Selon Anne Fouillet, auteur de l'étude, «la survenue concomitante de plusieurs facteurs (vague de froid et épidémies saisonnières, notamment grippale)» en février-mars dernier «peut, au moins en partie, expliquer ce phénomène, mais leur part respective dans cette augmentation reste à évaluer». De fait, la France a connu du 1er au 13 février une vague de froid tout à fait exceptionnelle selon Météo France, la première aussi intense depuis janvier 1987. Elle avait frappé principalement le nord de la France, avec des températures chutant localement jusqu'à moins 18 degrés, mais le sud n'avait pas été épargné. La période avait également été marquée par une épidémie de gastro-entérite suivie d'une épidémie de grippe saisonnière, dont le pic avait été atteint un pic fin février-début mars.
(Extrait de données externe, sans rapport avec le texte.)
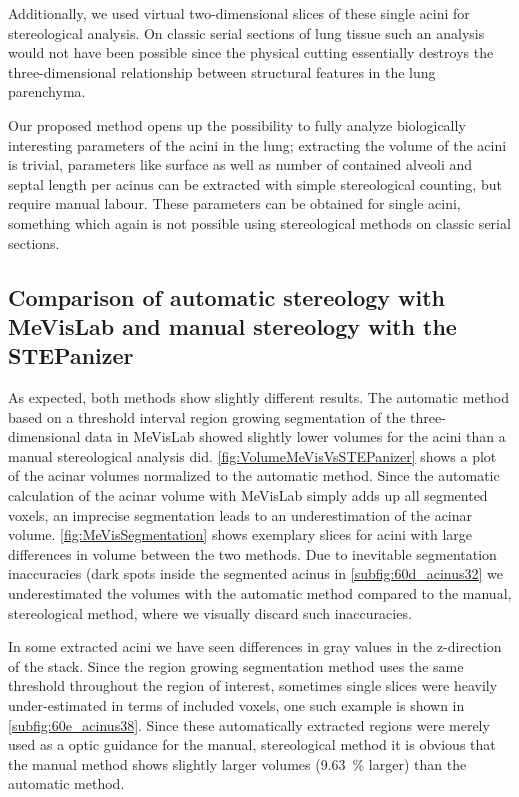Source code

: \documentclass[%
	paper=a4,%
	abstract=true,%
	]{scrartcl}
\begin{document}
Additionally, we used virtual two-dimensional slices of these single acini for stereological analysis. On classic serial sections of lung tissue such an analysis would not have been possible since the physical cutting essentially destroys the three-dimensional relationship between structural features in the lung parenchyma.

Our proposed method opens up the possibility to fully analyze biologically interesting parameters of the acini in the lung; extracting the volume of the acini is trivial, parameters like surface as well as number of contained alveoli and septal length per acinus can be extracted with simple stereological counting, but require manual labour. These parameters can be obtained for single acini, something which again is not possible using stereological methods on classic serial sections.

\subsection[Comparison of MeVisLab with STEPanizer]{Comparison of automatic stereology with MeVisLab and manual stereology with the STEPanizer}
As expected, both methods show slightly different results. The automatic method based on a threshold interval region growing segmentation of the three-dimensional data in MeVisLab showed slightly lower volumes for the acini than a manual stereological analysis did. \autoref{fig:VolumeMeVisVsSTEPanizer} shows a plot of the acinar volumes normalized to the automatic method. Since the automatic calculation of the acinar volume with MeVisLab simply adds up all segmented voxels, an imprecise segmentation leads to an underestimation of the acinar volume. \autoref{fig:MeVisSegmentation} shows exemplary slices for acini with large differences in volume between the two methods. Due to inevitable segmentation inaccuracies (dark spots inside the segmented acinus in \autoref{subfig:60d_acinus32} we underestimated the volumes with the automatic method compared to the manual, stereological method, where we visually discard such inaccuracies.

In some extracted acini we have seen differences in gray values in the z-direction of the stack. Since the region growing segmentation method uses the same threshold throughout the region of interest, sometimes single slices were heavily under-estimated in terms of included voxels, one such example is shown in \autoref{subfig:60e_acinus38}. Since these automatically extracted regions were merely used as a optic guidance for the manual, stereological method it is obvious that the manual method shows slightly larger volumes (\SI{9.63}{\percent} larger) than the automatic method.
\end{document}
La quasi-totalité des régions, à l'exception de la Corse, a enregistré des excès de décès variant de +8% en Alsace à +22% en PACA. Les régions les plus touchées se trouvaient majoritairement dans le sud de la France. Plusieurs pays européens ont observé des situations analogues à celle la France au cours de la même période, avec une surmortalité d'intensité marquée en Espagne, Portugal, Suède et Belgique et plus modérée aux Pays-Bas, Suisse, Finlande, Hongrie, Irlande et Grèce.

Le précédent de 2009

Pour en arriver à ce constat, l’InVS a fait des comparaisons avec les années 2008, 2010 et 2011 et non avec l'année 2009 -également marqué par une vague de grand froid- qui avait déjà connu un phénomène similaire, avec près de 6.000 décès excédentaires observés au cours des six premières semaines de l'année. Pour 2012, les 6.000 décès supplémentaires français ont été estimés à partir des données fournies par les 1.042 communes qui transmettent électroniquement les certificats de décès à l'Insee, mais cette estimation, basée sur 70% des décès enregistrés en France métropolitaine, ne permet pas de «quantifier avec exactitude l'excès total des décès», reconnaît l'étude. Les chercheurs restent d'autant plus prudents sur les causes précises de la surmortalité qu'ils disposent pour l'instant d'informations sur les causes médicales de seulement 5% des décès. «Nous ne sommes pas à ce stade en mesure d'établir une analyse fiable», reconnaît Mme Fouillet, qui travaille pour le réseau de surveillance SurSaUD (surveillance sanitaire des urgences et des décès). Ce système a été mis en place après la canicule de 2003 qui avait entraîné 15.000 décès supplémentaires en France. Des bases de données complètes sur les causes des décès de l'hiver dernier devraient être disponibles d'ici un an à un an et demi. Rappelons néanmoins que, même si l’épidémie de grippe était d’importance modérée l’hiver dernier, l’Invs avait pointé dès la fin de l’épidémie une surmortalité chez les 85 ans et une incidence plus forte des infections respiratoires aigues chez les personnes âgées. Certains observateurs évoquaient également la plus grande vulnérabilité des personnes âgées au virus H3/N2, dominant l’hiver dernier et sans doute une moindre efficacité vaccinale que les autres années.